Pictures paired with source code:
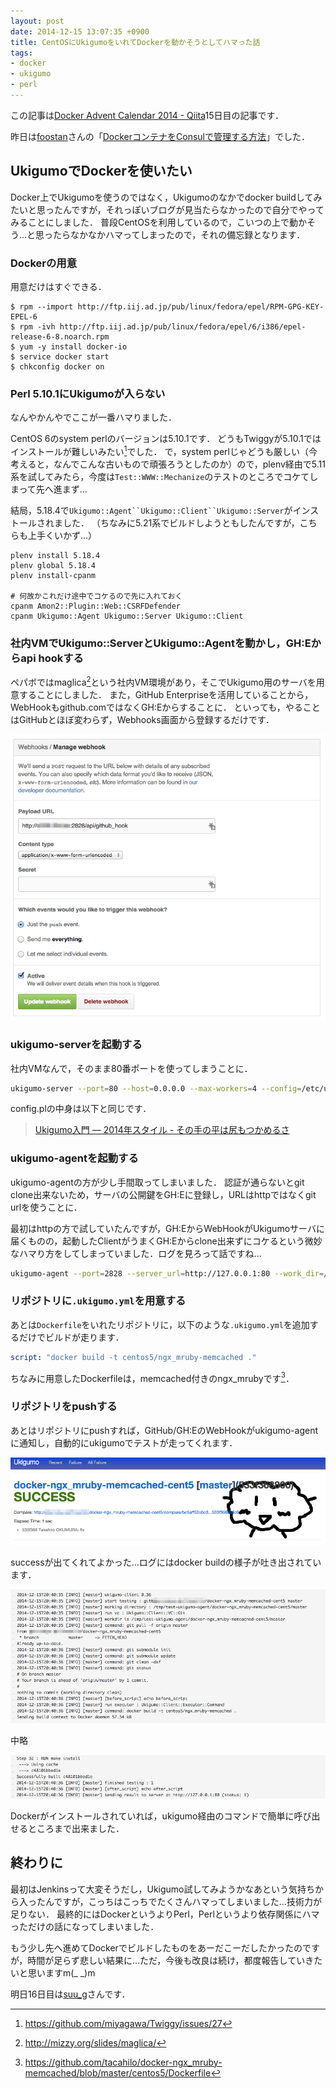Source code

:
 ```yaml
---
layout: post
date: 2014-12-15 13:07:35 +0900
title: CentOSにUkigumoをいれてDockerを動かそうとしてハマった話
tags: 
- docker
- ukigumo
- perl
---
```

この記事は[Docker Advent Calendar 2014 - Qiita](http://qiita.com/advent-calendar/2014/docker)15日目の記事です．

昨日は[foostan](http://qiita.com/foostan)さんの「[DockerコンテナをConsulで管理する方法](http://qiita.com/foostan/items/a679ffcf3e20ff2f6032)」でした．

## UkigumoでDockerを使いたい

Docker上でUkigumoを使うのではなく，Ukigumoのなかでdocker buildしてみたいと思ったんですが，それっぽいブログが見当たらなかったので自分でやってみることにしました．
普段CentOSを利用しているので，こいつの上で動かそう...と思ったらなかなかハマってしまったので，それの備忘録となります．

### Dockerの用意

用意だけはすぐできる．

```console
$ rpm --import http://ftp.iij.ad.jp/pub/linux/fedora/epel/RPM-GPG-KEY-EPEL-6
$ rpm -ivh http://ftp.iij.ad.jp/pub/linux/fedora/epel/6/i386/epel-release-6-8.noarch.rpm
$ yum -y install docker-io
$ service docker start
$ chkconfig docker on
```

### Perl 5.10.1にUkigumoが入らない

なんやかんやでここが一番ハマりました．

CentOS 6のsystem perlのバージョンは5.10.1です．
どうもTwiggyが5.10.1ではインストールが難しいみたい[^1]でした．
で，system perlじゃどうも厳しい（今考えると，なんでこんな古いもので頑張ろうとしたのか）ので，plenv経由で5.11系を試してみたら，今度は`Test::WWW::Mechanize`のテストのところでコケてしまって先へ進まず...

結局，5.18.4で`Ukigumo::Agent``Ukigumo::Client``Ukigumo::Server`がインストールされました．
（ちなみに5.21系でビルドしようともしたんですが，こちらも上手くいかず...）

```
plenv install 5.18.4
plenv global 5.18.4
plenv install-cpanm

# 何故かこれだけ途中でコケるので先に入れておく
cpanm Amon2::Plugin::Web::CSRFDefender
cpanm Ukigumo::Agent Ukigumo::Server Ukigumo::Client
```

### 社内VMでUkigumo::ServerとUkigumo::Agentを動かし，GH:Eからapi hookする

ペパボではmaglica[^2]という社内VM環境があり，そこでUkigumo用のサーバを用意することにしました．
また，GitHub Enterpriseを活用していることから，WebHookもgithub.comではなくGH:Eからすることに．
といっても，やることはGitHubとほぼ変わらず，Webhooks画面から登録するだけです．

![](/images/2014/12/15/webhook.gif)

### ukigumo-serverを起動する

社内VMなんで，そのまま80番ポートを使ってしまうことに．

```sh
ukigumo-server --port=80 --host=0.0.0.0 --max-workers=4 --config=/etc/ukigumo/config.pl
```

config.plの中身は以下と同じです．

> [Ukigumo入門 ― 2014年スタイル - その手の平は尻もつかめるさ](http://moznion.hatenadiary.com/entry/2014/05/02/181147)

### ukigumo-agentを起動する

ukigumo-agentの方が少し手間取ってしまいました．
認証が通らないとgit clone出来ないため，サーバの公開鍵をGH:Eに登録し，URLはhttpではなくgit urlを使うことに．

最初はhttpの方で試していたんですが，GH:EからWebHookがUkigumoサーバに届くものの，起動したClientがうまくGH:Eからclone出来ずにコケるという微妙なハマり方をしてしまっていました．ログを見ろって話ですね...

```sh
ukigumo-agent --port=2828 --server_url=http://127.0.0.1:80 --work_dir=/tmp/test-ukigumo-agent --force_git_url
```

### リポジトリに`.ukigumo.yml`を用意する

あとは`Dockerfile`をいれたリポジトリに，以下のような`.ukigumo.yml`を追加するだけでビルドが走ります．

```yaml
script: "docker build -t centos5/ngx_mruby-memcached ."
```

ちなみに用意したDockerfileは，memcached付きのngx_mrubyです[^3]．

### リポジトリをpushする

あとはリポジトリにpushすれば，GitHub/GH:EのWebHookがukigumo-agentに通知し，自動的にukigumoでテストが走ってくれます．

![](/images/2014/12/15/success.gif)

successが出てくれてよかった...ログにはdocker buildの様子が吐き出されています．

![](/images/2014/12/15/start.gif)

中略

![](/images/2014/12/15/finish.gif)

Dockerがインストールされていれば，ukigumo経由のコマンドで簡単に呼び出せるところまで出来ました．

## 終わりに

最初はJenkinsって大変そうだし，Ukigumo試してみようかなあという気持ちから入ったんですが，こっちはこっちでたくさんハマってしまいました...技術力が足りない．
最終的にはDockerというよりPerl，Perlというより依存関係にハマっただけの話になってしまいました．

もう少し先へ進めてDockerでビルドしたものをあーだこーだしたかったのですが，時間が足らず悲しい結果に...ただ，今後も改良は続け，都度報告していきたいと思いますm(_ _)m

明日16日目は[suu_g](http://qiita.com/suu_g)さんです．

[^1]: https://github.com/miyagawa/Twiggy/issues/27
[^2]: http://mizzy.org/slides/maglica/
[^3]: https://github.com/tacahilo/docker-ngx_mruby-memcached/blob/master/centos5/Dockerfile
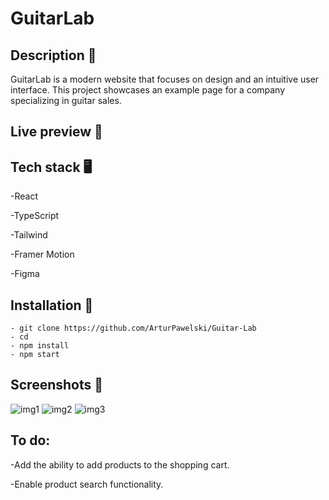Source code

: # GuitarLab

## Description 📝

GuitarLab is a modern website that focuses on design and an intuitive user interface. This project showcases an example page for a company specializing in guitar sales.

## Live preview 📲

## Tech stack 🖥️

-React

-TypeScript

-Tailwind

-Framer Motion

-Figma

## Installation 💾

```
- git clone https://github.com/ArturPawelski/Guitar-Lab
- cd
- npm install
- npm start
```

## Screenshots 📸

![img1](https://github.com/ArturPawelski/Guitar-Lab/assets/114683466/6aee683f-355a-43ac-831f-45308d861ab3)
![img2](https://github.com/ArturPawelski/Guitar-Lab/assets/114683466/590ca5f2-e74d-4012-b22c-4cd5e128a3a0)
![img3](https://github.com/ArturPawelski/Guitar-Lab/assets/114683466/41bbc897-9381-426c-9bc6-564e322eaa80)

## To do:

-Add the ability to add products to the shopping cart.

-Enable product search functionality.
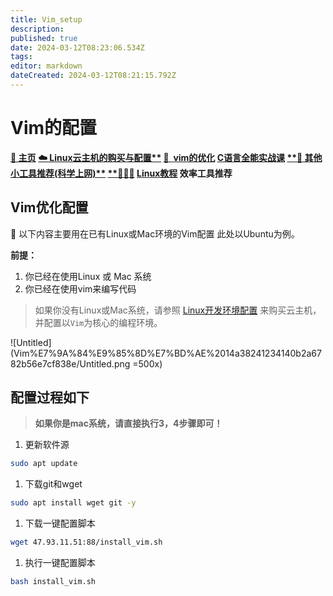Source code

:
 ```yaml
---
title: Vim_setup
description: 
published: true
date: 2024-03-12T08:23:06.534Z
tags: 
editor: markdown
dateCreated: 2024-03-12T08:21:15.792Z
---
```


# Vim的配置

[**🏡 主页**](https://www.notion.so/fe57ecdf830840f2b9ef80f4b2d6a5f0?pvs=21)  **[☁️ Linux云主机的购买与配置**](https://www.notion.so/Linux-43572cd6237d48929ab7d805ef78882b?pvs=21)    [📝  **vim的优化**](https://www.notion.so/Vim-df538ebfd7744ef8ae5b6c27e3611522?pvs=21)    [**C语言全能实战课**](https://www.notion.so/22960bcff7024287bda3c1f6dc3a46bc?pvs=21)  [ **](https://www.notion.so/Vim-df538ebfd7744ef8ae5b6c27e3611522?pvs=21)[👣 其他小工具推荐(科学上网)**](https://www.notion.so/a7aee2fbf9d9431a964d3ace55edd32a?pvs=21)     [**🧑🏻‍🏫](https://www.notion.so/a7aee2fbf9d9431a964d3ace55edd32a?pvs=21) [Linux教程](https://www.notion.so/Linux-00007cbd4abb4d87ac1ad7a6a0ec0ffc?pvs=21)  效率工具推荐**

## Vim优化配置

<aside>
📌 以下内容主要用在已有Linux或Mac环境的Vim配置
此处以Ubuntu为例。

</aside>

**前提：**

1. 你已经在使用Linux 或 Mac 系统
2. 你已经在使用vim来编写代码

> 如果你没有Linux或Mac系统，请参照 [Linux开发环境配置](https://www.notion.so/Linux-e0ffc8d2e38645ff83756bd65e05b5a8?pvs=21) 来购买云主机，并配置以`Vim`为核心的编程环境。
> 

![Untitled](Vim%E7%9A%84%E9%85%8D%E7%BD%AE%2014a38241234140b2a6782b56e7cf838e/Untitled.png =500x)

## 配置过程如下

> **如果你是mac系统，请直接执行3，4步骤即可！**
> 
1. 更新软件源

```bash
sudo apt update
```

1. 下载git和wget

```bash
sudo apt install wget git -y
```

1. 下载一键配置脚本

```bash
wget 47.93.11.51:88/install_vim.sh
```

1. 执行一键配置脚本

```bash
bash install_vim.sh
```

What the task asks:
Take every line from the records that holds "GuitarLab" and copy it down.

Solved exercise:
: # GuitarLab
GuitarLab is a modern website that focuses on design and an intuitive user interface. This project showcases an example page for a company specializing in guitar sales.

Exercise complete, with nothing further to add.